WHAT YOU SHOULD DO:
Report each line of the records below that uses the word "Nachteile".

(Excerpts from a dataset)
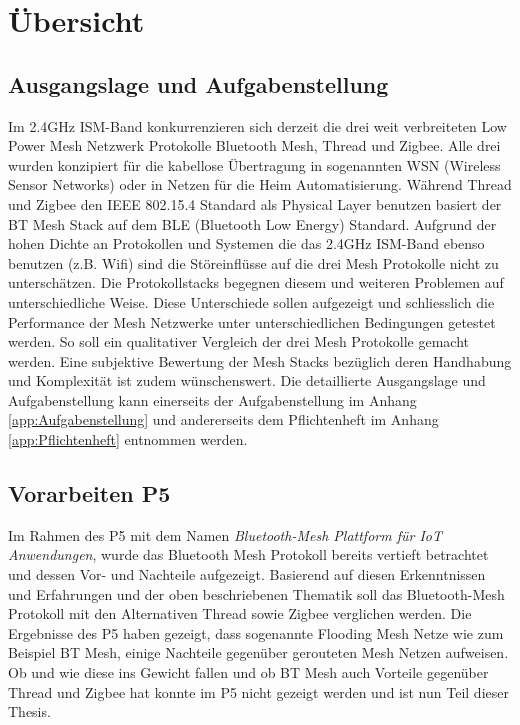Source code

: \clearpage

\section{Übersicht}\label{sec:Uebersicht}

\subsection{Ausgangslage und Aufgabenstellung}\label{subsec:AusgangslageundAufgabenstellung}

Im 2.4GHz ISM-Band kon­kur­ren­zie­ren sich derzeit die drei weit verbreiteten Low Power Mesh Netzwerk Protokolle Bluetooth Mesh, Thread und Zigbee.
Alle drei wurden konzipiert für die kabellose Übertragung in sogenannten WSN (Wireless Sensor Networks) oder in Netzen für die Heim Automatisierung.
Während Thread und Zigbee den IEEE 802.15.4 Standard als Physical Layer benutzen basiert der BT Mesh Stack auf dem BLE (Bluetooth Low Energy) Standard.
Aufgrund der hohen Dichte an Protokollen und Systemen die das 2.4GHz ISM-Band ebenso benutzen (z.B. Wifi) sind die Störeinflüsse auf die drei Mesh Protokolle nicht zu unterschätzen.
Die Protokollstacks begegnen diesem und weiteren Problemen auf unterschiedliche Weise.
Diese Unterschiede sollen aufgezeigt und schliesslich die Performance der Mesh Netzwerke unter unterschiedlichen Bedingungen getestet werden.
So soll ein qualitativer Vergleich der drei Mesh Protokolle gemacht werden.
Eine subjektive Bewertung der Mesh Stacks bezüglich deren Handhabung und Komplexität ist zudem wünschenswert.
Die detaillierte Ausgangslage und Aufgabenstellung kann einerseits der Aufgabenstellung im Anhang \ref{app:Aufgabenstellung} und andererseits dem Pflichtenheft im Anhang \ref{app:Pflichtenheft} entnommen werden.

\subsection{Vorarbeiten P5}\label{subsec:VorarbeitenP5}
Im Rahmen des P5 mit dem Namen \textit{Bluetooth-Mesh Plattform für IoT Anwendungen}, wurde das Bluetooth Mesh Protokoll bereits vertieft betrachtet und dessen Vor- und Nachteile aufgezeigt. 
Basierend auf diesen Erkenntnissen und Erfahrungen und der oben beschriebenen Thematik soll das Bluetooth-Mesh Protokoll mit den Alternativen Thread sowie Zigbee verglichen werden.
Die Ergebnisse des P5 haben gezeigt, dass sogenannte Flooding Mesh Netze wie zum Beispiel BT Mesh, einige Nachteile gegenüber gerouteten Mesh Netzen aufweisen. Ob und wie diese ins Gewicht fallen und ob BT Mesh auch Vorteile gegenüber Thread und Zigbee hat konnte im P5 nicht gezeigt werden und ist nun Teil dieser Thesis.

---

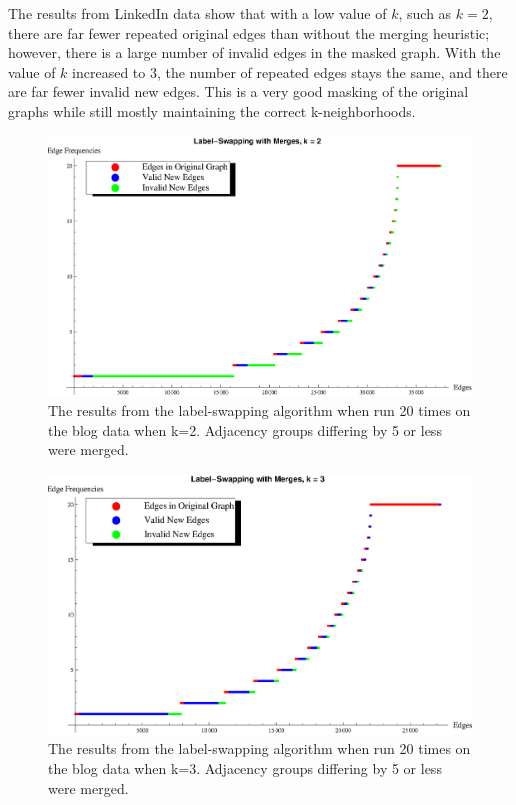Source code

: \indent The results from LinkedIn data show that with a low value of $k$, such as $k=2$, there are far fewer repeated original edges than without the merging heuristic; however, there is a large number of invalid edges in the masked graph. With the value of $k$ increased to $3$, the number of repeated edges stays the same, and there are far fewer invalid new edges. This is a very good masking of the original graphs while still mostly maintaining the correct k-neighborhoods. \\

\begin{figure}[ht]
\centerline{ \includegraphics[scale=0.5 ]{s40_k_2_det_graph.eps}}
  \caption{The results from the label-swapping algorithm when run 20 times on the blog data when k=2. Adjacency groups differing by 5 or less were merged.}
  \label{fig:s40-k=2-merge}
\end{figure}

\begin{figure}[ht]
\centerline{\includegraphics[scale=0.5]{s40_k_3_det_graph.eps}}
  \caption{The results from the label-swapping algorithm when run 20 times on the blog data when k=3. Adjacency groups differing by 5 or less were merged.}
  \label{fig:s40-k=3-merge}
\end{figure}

ANSWER:
Im Rahmen des P5 mit dem Namen \textit{Bluetooth-Mesh Plattform für IoT Anwendungen}, wurde das Bluetooth Mesh Protokoll bereits vertieft betrachtet und dessen Vor- und Nachteile aufgezeigt. 
Die Ergebnisse des P5 haben gezeigt, dass sogenannte Flooding Mesh Netze wie zum Beispiel BT Mesh, einige Nachteile gegenüber gerouteten Mesh Netzen aufweisen. Ob und wie diese ins Gewicht fallen und ob BT Mesh auch Vorteile gegenüber Thread und Zigbee hat konnte im P5 nicht gezeigt werden und ist nun Teil dieser Thesis.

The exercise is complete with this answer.